Problem description:
Look for the word "Active" in the entries below, then copy every line that has it.

*** Begin section ***

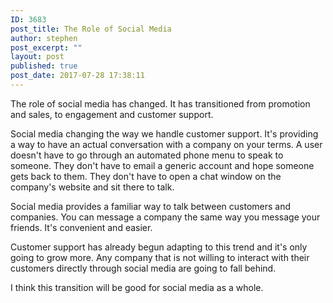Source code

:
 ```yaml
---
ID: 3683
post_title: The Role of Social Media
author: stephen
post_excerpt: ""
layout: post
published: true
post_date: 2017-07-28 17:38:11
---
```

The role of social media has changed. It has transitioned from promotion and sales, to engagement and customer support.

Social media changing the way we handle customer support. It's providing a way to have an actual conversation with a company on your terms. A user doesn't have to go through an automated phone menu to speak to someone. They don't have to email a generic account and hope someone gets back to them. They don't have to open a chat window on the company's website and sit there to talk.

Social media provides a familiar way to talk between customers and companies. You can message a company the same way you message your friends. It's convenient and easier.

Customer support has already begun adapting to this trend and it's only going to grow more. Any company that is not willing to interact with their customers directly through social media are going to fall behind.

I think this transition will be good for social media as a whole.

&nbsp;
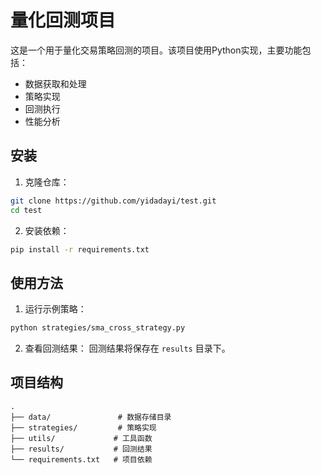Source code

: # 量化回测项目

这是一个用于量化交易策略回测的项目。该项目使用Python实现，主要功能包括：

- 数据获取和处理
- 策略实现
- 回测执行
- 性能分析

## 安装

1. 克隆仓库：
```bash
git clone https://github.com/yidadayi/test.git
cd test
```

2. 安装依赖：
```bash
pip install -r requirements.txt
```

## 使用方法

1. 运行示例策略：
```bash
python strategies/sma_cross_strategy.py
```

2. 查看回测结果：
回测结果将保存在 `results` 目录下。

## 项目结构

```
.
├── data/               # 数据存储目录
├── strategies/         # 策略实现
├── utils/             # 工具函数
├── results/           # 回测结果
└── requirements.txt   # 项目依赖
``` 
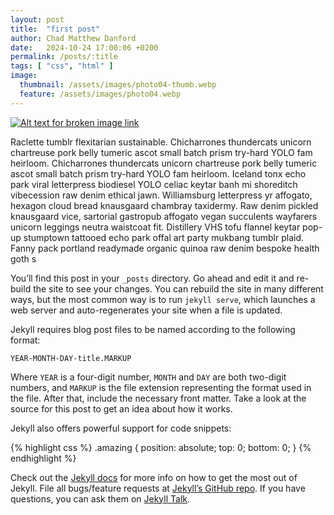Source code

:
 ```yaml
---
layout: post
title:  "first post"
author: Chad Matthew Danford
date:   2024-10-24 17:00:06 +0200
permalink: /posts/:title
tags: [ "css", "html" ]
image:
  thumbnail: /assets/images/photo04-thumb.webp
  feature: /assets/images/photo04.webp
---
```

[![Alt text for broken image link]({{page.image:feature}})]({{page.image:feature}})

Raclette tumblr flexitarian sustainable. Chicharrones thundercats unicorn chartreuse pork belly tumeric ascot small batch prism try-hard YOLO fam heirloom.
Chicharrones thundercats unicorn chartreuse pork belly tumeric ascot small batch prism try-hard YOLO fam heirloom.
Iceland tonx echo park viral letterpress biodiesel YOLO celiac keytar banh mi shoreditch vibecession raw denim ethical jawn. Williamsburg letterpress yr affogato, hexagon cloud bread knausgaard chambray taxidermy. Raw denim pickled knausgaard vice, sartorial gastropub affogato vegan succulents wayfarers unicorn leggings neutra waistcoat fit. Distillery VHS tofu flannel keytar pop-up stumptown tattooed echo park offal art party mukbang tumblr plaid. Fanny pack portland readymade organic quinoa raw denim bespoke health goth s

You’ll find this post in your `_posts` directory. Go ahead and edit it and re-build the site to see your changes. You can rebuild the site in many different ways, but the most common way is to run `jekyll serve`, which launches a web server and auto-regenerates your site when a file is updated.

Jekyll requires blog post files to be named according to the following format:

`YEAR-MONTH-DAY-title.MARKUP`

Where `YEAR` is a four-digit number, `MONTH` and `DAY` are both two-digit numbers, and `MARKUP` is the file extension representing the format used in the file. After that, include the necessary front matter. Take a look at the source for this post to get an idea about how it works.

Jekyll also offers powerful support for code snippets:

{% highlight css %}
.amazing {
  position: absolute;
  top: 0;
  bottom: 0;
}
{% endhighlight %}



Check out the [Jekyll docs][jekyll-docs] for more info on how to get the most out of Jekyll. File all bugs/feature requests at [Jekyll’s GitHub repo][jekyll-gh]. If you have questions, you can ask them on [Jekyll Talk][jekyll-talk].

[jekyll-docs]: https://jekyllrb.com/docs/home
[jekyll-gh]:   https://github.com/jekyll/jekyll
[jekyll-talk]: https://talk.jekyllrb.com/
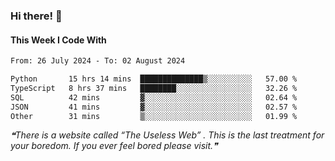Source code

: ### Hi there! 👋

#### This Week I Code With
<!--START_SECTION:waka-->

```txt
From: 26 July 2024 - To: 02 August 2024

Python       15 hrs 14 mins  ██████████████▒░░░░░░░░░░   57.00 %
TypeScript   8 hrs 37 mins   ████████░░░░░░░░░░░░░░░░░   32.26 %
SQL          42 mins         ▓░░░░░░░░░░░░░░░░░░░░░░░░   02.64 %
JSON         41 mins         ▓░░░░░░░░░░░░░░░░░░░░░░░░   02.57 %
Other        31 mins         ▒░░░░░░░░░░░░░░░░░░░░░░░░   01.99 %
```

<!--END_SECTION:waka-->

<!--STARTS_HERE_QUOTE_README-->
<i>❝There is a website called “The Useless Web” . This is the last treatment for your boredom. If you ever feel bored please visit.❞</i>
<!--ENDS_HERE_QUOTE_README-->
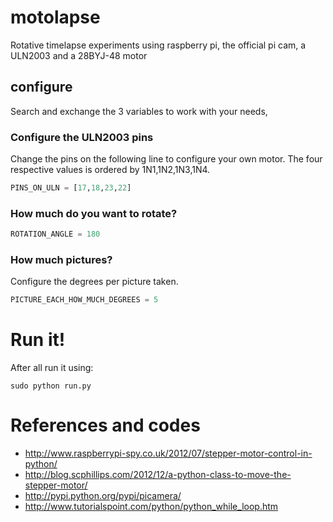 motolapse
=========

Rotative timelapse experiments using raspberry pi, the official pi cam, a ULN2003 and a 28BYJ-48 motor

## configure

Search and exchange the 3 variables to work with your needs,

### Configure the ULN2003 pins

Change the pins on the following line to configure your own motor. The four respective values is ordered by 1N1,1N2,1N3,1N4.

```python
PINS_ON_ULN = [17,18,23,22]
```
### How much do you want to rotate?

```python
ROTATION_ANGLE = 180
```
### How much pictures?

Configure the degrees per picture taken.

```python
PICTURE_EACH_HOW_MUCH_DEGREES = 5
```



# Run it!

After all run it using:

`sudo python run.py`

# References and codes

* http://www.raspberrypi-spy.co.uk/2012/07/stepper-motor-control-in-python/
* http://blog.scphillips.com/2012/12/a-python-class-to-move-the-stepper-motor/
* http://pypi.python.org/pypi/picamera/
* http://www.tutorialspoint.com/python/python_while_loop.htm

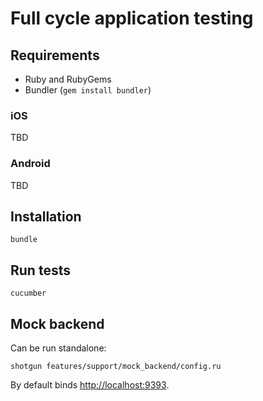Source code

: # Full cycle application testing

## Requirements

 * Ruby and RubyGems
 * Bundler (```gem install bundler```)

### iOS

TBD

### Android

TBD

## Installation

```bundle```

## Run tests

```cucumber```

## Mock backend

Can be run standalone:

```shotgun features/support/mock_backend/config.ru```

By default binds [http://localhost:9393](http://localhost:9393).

*** End section ***
*** Begin section ***

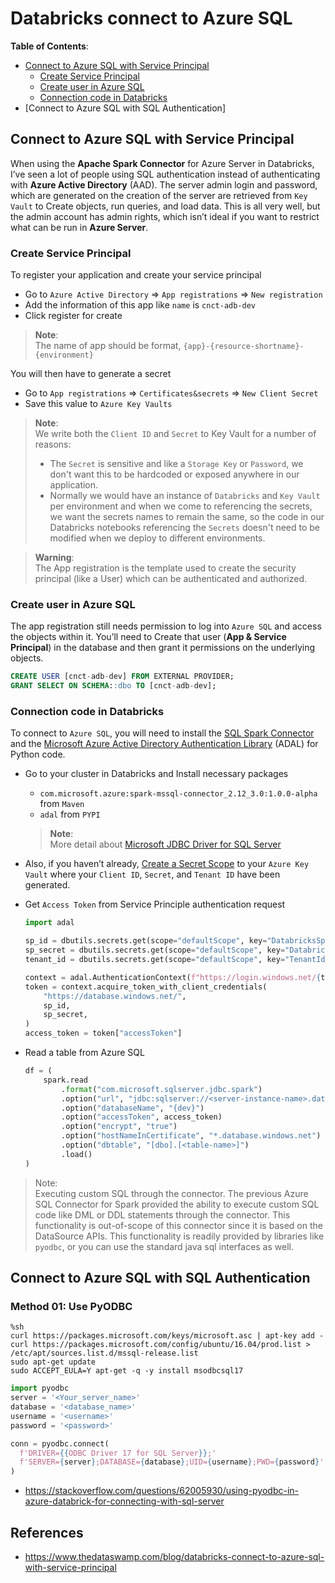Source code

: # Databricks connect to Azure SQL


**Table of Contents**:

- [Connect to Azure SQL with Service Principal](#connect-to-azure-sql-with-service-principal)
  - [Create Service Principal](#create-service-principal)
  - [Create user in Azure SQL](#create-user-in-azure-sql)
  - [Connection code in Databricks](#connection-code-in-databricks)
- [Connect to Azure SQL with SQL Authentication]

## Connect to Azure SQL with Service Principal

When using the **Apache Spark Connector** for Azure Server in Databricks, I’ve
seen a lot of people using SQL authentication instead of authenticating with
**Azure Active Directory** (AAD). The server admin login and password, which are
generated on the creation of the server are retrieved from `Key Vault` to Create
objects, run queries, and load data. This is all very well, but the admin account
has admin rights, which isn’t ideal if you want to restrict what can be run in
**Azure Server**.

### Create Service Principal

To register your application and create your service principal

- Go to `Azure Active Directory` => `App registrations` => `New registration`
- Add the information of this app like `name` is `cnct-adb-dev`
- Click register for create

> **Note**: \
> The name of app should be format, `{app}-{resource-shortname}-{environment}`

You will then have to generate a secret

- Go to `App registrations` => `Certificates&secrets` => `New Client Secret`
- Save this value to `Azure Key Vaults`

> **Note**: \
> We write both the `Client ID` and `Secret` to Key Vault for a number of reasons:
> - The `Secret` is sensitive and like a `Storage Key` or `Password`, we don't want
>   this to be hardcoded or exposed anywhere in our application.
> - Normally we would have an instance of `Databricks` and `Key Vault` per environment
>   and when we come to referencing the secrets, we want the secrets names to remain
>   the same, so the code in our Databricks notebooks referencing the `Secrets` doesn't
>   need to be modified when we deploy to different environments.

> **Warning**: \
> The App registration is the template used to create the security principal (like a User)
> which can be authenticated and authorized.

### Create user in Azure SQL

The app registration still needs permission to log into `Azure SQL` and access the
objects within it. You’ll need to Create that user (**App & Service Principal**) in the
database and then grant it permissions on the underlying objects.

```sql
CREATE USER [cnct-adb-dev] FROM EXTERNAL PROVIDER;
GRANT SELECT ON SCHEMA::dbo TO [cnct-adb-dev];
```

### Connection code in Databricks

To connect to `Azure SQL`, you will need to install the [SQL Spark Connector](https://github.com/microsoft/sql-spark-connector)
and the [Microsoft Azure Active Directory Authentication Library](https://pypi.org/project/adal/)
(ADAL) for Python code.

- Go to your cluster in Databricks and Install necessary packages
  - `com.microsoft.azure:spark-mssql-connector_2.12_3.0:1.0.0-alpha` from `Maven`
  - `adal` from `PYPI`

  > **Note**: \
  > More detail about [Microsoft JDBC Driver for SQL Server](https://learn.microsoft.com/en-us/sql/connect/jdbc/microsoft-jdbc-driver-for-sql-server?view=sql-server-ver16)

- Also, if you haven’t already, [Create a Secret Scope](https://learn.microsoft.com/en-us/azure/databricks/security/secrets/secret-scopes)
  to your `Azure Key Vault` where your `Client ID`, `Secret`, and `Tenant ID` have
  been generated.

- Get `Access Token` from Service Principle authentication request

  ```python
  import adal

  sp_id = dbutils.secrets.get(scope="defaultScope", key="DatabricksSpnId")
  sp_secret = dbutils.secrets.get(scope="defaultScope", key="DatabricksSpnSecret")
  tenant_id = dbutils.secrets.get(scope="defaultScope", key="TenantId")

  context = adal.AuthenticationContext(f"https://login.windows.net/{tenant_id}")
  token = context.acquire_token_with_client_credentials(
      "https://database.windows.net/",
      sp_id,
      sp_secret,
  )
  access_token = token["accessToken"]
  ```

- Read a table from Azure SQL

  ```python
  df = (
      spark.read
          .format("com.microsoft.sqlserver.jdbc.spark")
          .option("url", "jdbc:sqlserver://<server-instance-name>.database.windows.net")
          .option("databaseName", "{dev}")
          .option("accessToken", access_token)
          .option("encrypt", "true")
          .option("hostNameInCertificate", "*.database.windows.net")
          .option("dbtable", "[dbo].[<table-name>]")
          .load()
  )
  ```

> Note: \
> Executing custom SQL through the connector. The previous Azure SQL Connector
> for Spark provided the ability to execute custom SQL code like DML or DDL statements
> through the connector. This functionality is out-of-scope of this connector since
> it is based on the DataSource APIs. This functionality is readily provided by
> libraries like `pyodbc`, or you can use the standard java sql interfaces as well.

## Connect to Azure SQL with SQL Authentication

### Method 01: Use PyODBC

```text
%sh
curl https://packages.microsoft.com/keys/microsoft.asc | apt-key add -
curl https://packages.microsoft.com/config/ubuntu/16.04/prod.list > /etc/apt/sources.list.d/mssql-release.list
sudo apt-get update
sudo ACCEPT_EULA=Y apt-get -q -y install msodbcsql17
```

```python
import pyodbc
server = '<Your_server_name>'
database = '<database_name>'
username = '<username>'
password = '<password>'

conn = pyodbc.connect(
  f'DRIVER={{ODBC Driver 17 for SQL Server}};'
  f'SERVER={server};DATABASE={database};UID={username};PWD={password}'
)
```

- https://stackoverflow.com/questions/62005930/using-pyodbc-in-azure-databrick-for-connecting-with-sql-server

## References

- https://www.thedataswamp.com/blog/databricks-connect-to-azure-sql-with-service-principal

*** End section ***

Completed exercise:
**Azure Active Directory** (AAD). The server admin login and password, which are
- Go to `Azure Active Directory` => `App registrations` => `New registration`
and the [Microsoft Azure Active Directory Authentication Library](https://pypi.org/project/adal/)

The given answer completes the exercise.